* **Directions for this task**
List each line of the data that holds the string "wildtype".

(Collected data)
────────

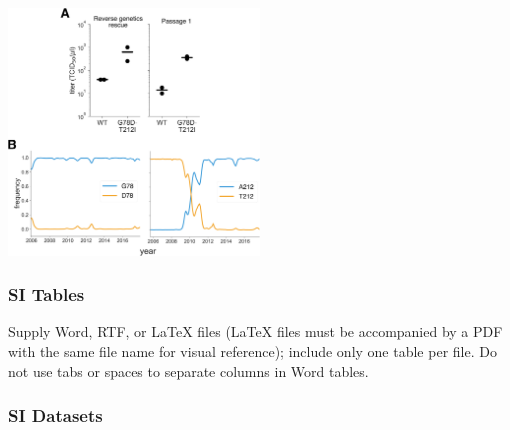 \documentclass[9pt,twocolumn,twoside]{pnas-new}
\begin{document}
\begin{suppfigure}
\centerline{\includegraphics[width=0.5\textwidth]{figs/S01_G78D-T212I/G78D-T212I.pdf}}
\caption{\label{suppfig:Perth2009_mut}
{\bf Characterization of the G78D-T212I Perth/2009 HA variant.} 
(A) 
The G78D-T212I Perth/2009 HA variant supports better viral growth than the wildtype Perth/2009 HA.
Viruses were generated in duplicate by reverse genetics with the Perth/2009 NA and WSN internal genes, and passaged once at MOI = 0.01 in MDCK-SIAT1-TMPRSS2 cells.
The rescue and passage viral supernatants were collected at 72 hours post-transfection and 44 hours post-infection, respectively, and titered in MDCK-SIAT1-TMPRSS2 cells. 
The points mark each duplicate and the bar marks the mean.
(B)
The D78 variant remained at a low frequency in natural human H3N2 sequences over the past $~\sim$10 years.
The A212 variant rose to fixation in $~\sim$2011, replacing the T212 variant.
}
\end{suppfigure}

\subsubsection*{SI Tables}

Supply Word, RTF, or LaTeX files (LaTeX files must be accompanied by a PDF with the same file name for visual reference); include only one table per file. Do not use tabs or spaces to separate columns in Word tables.

\subsubsection*{SI Datasets} 

\begin{suppdata}
\caption{\label{suppdata:PerthHA}
Genbank file giving the full sequence of the bidirectional reverse-genetics plasmid pHW-Perth2009-HA-G78D-T212I, which encodes the wildtype HA sequence used in this study.
}
\end{suppdata}
\end{document}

────────

* **Task output**
The G78D-T212I Perth/2009 HA variant supports better viral growth than the wildtype Perth/2009 HA.
Genbank file giving the full sequence of the bidirectional reverse-genetics plasmid pHW-Perth2009-HA-G78D-T212I, which encodes the wildtype HA sequence used in this study.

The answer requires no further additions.